More important than these considerations is the vital bearing of the oral admissions upon the only substantial issue the jury was required to resolve in reaching its ultimate decision. Lopez' judicial admission that he had struck Officer Harvey left only the issue of whether he acted in justifiable self-defense in responding to the use or threat of use of excessive force by the officer. If the jury believed that the testimony relating Lopez' aggressive and belligerent words immediately before the incident was true, resolution of this issue against Lopez was, for all practical purposes, a foregone conclusion. Yet the jury was not told, as the law requires the special manner in which it was to view and evaluate this testimony. Where a defendant's admissions are vitally important evidence in the case, it is likewise vitally important that the jury be guided as to the manner in which it is to view and evaluate that evidence (People v. Deloney, 41 Cal.2d 832, 840, 264 P.2d 532; see also People v. Ford, Supra, 60 Cal.2d 772, 800, 36 Cal.Rptr. 620, 388 P.2d 892). In this state of the record, we cannot say that a different verdict would have been improbable had the cautionary instructions been given (People v.

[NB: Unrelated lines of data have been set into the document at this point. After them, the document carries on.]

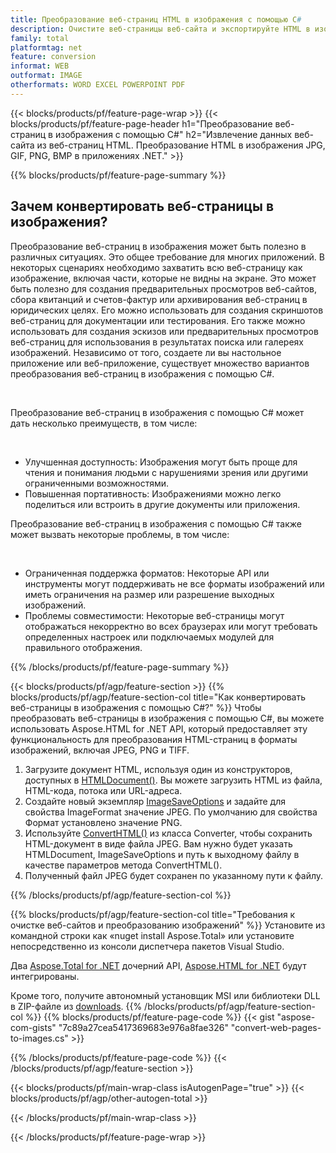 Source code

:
 ```yaml
---
title: Преобразование веб-страниц HTML в изображения с помощью C#
description: Очистите веб-страницы веб-сайта и экспортируйте HTML в изображения. Разрабатывайте приложения .NET для преобразования данных веб-сайта в форматы JPEG, PNG, GIF, BMP и т. д. 
family: total
platformtag: net
feature: conversion
informat: WEB
outformat: IMAGE
otherformats: WORD EXCEL POWERPOINT PDF
---
```

{{< blocks/products/pf/feature-page-wrap >}}
{{< blocks/products/pf/feature-page-header h1="Преобразование веб-страниц в изображения с помощью C#" h2="Извлечение данных веб-сайта из веб-страниц HTML. Преобразование HTML в изображения JPG, GIF, PNG, BMP в приложениях .NET." >}}

{{% blocks/products/pf/feature-page-summary %}}

<h2 class="heading-border">Зачем конвертировать веб-страницы в изображения?</h2>
<p>Преобразование веб-страниц в изображения может быть полезно в различных ситуациях. Это общее требование для многих приложений. В некоторых сценариях необходимо захватить всю веб-страницу как изображение, включая части, которые не видны на экране. Это может быть полезно для создания предварительных просмотров веб-сайтов, сбора квитанций и счетов-фактур или архивирования веб-страниц в юридических целях. Его можно использовать для создания скриншотов веб-страниц для документации или тестирования. Его также можно использовать для создания эскизов или предварительных просмотров веб-страниц для использования в результатах поиска или галереях изображений. Независимо от того, создаете ли вы настольное приложение или веб-приложение, существует множество вариантов преобразования веб-страниц в изображения с помощью C#.</p><br />

<p>Преобразование веб-страниц в изображения с помощью C# может дать несколько преимуществ, в том числе:</p><br />
<ul>
<li>Улучшенная доступность: Изображения могут быть проще для чтения и понимания людьми с нарушениями зрения или другими ограниченными возможностями.</li>
<li>Повышенная портативность: Изображениями можно легко поделиться или встроить в другие документы или приложения.</li>
</ul>
<p>Преобразование веб-страниц в изображения с помощью C# также может вызвать некоторые проблемы, в том числе:</p><br />
<ul>
<li>Ограниченная поддержка форматов: Некоторые API или инструменты могут поддерживать не все форматы изображений или иметь ограничения на размер или разрешение выходных изображений.</li>
<li>Проблемы совместимости: Некоторые веб-страницы могут отображаться некорректно во всех браузерах или могут требовать определенных настроек или подключаемых модулей для правильного отображения.</li>
</ul>
{{% /blocks/products/pf/feature-page-summary  %}}

{{< blocks/products/pf/agp/feature-section >}}
{{% blocks/products/pf/agp/feature-section-col title="Как конвертировать веб-страницы в изображения с помощью C#?" %}}
Чтобы преобразовать веб-страницы в изображения с помощью C#, вы можете использовать Aspose.HTML for .NET API, который предоставляет эту функциональность для преобразования HTML-страниц в форматы изображений, включая JPEG, PNG и TIFF.</p>

1. Загрузите документ HTML, используя один из конструкторов, доступных в [HTMLDocument()](https://reference.aspose.com/html/net/aspose.html/htmldocument/). Вы можете загрузить HTML из файла, HTML-кода, потока или URL-адреса.
2. Создайте новый экземпляр [ImageSaveOptions](https://reference.aspose.com/html/net/aspose.html.saving/imagesaveoptions/) и задайте для свойства ImageFormat значение JPEG. По умолчанию для свойства Формат установлено значение PNG.
3. Используйте [ConvertHTML()](https://reference.aspose.com/html/net/aspose.html.converters/converter/converthtml/) из класса Converter, чтобы сохранить HTML-документ в виде файла JPEG. Вам нужно будет указать HTMLDocument, ImageSaveOptions и путь к выходному файлу в качестве параметров метода ConvertHTML().
4. Полученный файл JPEG будет сохранен по указанному пути к файлу.
 
{{% /blocks/products/pf/agp/feature-section-col %}}

{{% blocks/products/pf/agp/feature-section-col title="Требования к очистке веб-сайтов и преобразованию изображений" %}}
Установите из командной строки как «nuget install Aspose.Total» или установите непосредственно из консоли диспетчера пакетов Visual Studio.

Два [Aspose.Total for .NET](https://products.aspose.com/total/net/) дочерний API, [Aspose.HTML for .NET](https://products.aspose.com/html/net/) будут интегрированы.

Кроме того, получите автономный установщик MSI или библиотеки DLL в ZIP-файле из [downloads](https://releases.aspose.com/total/net).
{{% /blocks/products/pf/agp/feature-section-col %}}
{{% blocks/products/pf/feature-page-code %}}
{{< gist "aspose-com-gists" "7c89a27cea5417369683e976a8fae326" "convert-web-pages-to-images.cs" >}}

{{% /blocks/products/pf/feature-page-code %}}
{{< /blocks/products/pf/agp/feature-section >}}

{{< blocks/products/pf/main-wrap-class isAutogenPage="true" >}}
{{< blocks/products/pf/agp/other-autogen-total >}}

{{< /blocks/products/pf/main-wrap-class >}}

{{< /blocks/products/pf/feature-page-wrap >}}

Watson, Supra, 46 Cal.2d 818, 836, 299 P.2d 243).

It was also error for the court to refuse the following requested instruction:

‘In the crimes charged in Count I—IV and in the lesser included offense of obstructing a police officer in the discharge of his duties, the people have the burden of proving beyond a reasonable doubt that at the time of the alleged offense, the peace officer was engaged in the performance of his duties.’

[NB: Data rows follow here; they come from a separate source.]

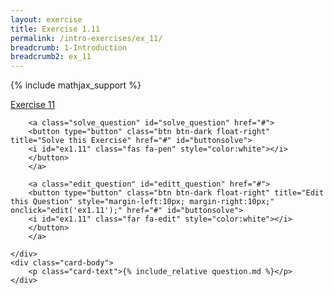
 ```yaml
---
layout: exercise
title: Exercise 1.11
permalink: /intro-exercises/ex_11/
breadcrumb: 1-Introduction
breadcrumb2: ex_11
---
```


{% include mathjax_support %}




<div class="card">
    <div class="card-header p-2">
        <a href='#' class="p-2">Exercise 11</a>

        <a class="solve_question" id="solve_question" href="#">
        <button type="button" class="btn btn-dark float-right" title="Solve this Exercise" href="#" id="buttonsolve">
        <i id="ex1.11" class="fas fa-pen" style="color:white"></i>
        </button>
        </a>

        <a class="edit_question" id="editt_question" href="#">
        <button type="button" class="btn btn-dark float-right" title="Edit this Question" style="margin-left:10px; margin-right:10px;" onclick="edit('ex1.11');" href="#" id="buttonsolve">
        <i id="ex1.11" class="far fa-edit" style="color:white"></i>
        </button>
        </a>

    </div>
    <div class="card-body">
        <p class="card-text">{% include_relative question.md %}</p>
    </div>
</div>

<br>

In view of our previous holding we need not decide whether the failure to give the instruction was prejudicial. The instruction is a correct statement of the law, deals with a specific element of the crimes involved, and should be given when the case is retried. (See People v. Whitehorn, 60 Cal.2d 256, 265, 32 Cal.Rptr. 199, 383 P.2d 783; People v. Kane, 27 Cal.2d 693, 698—702, 166 P.2d 285.)

Lopez also correctly contends he cannot be properly convicted of both assault and battery on Officer Harvey. Every battery includes an assault and is, in fact, a consummated assault. (People v. Heise, 217 Cal. 671, 673, 20 P.2d 317; 1 Witkin, Cal. Crimes, s 255, p. 241.) Assault is a necessarily included offense in battery and the jury should have been instructed that it could convict Lopez of either of the two offenses charged, but not both. (People v. Toliver, 270 Cal.App.2d 492, 498, 75 Cal.Rptr. 819.) Such an instruction should be given when the case is retried.

The judgment is reversed.


1.  In response to questions on direct examination, all three officers testified Jose Lopez made these statements.

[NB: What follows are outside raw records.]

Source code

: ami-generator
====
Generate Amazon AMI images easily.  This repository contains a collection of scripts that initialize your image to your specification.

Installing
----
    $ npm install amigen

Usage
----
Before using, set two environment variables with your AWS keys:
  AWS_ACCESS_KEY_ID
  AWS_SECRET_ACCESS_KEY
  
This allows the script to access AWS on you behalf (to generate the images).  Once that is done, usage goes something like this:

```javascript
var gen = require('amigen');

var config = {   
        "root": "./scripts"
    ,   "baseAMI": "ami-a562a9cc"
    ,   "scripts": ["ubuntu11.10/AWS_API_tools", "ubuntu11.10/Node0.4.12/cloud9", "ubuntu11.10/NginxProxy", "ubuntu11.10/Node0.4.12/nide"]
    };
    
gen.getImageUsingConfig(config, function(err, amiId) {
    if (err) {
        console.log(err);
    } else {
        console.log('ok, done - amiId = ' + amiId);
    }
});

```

2.  We attach no significance to the fact the cautionary instructions were requested by the People and not by the defendant. Cautionary instructions, when called for by the evidence, must be given even without a request. (People v. Ford, Supra, 60 Cal.2d 772, 799, 36 Cal.Rptr. 620, 388 P.2d 892.) The requested instructions read: ‘A statement made by a defendant other than at his trial may be an admission.‘An admission is a statement by a defendant, which by itself is not sufficient to warrant an inference of guilty, but which tends to prove guilt when considered with the rest of the evidence.‘You are the exclusive judges as to whether an admission was made by the defendant and if the statement is true in whole or in part. If you should find that such statement is entirely untrue, you must reject it. If you find it is true in part, you may consider that part which you find to be true.‘Evidence of an oral admission of the defendant ought to be viewed with caution.’

AULT, Associate Justice.

GERALD BROWN, P.J., and WHELAN,* J., Assigned, concur.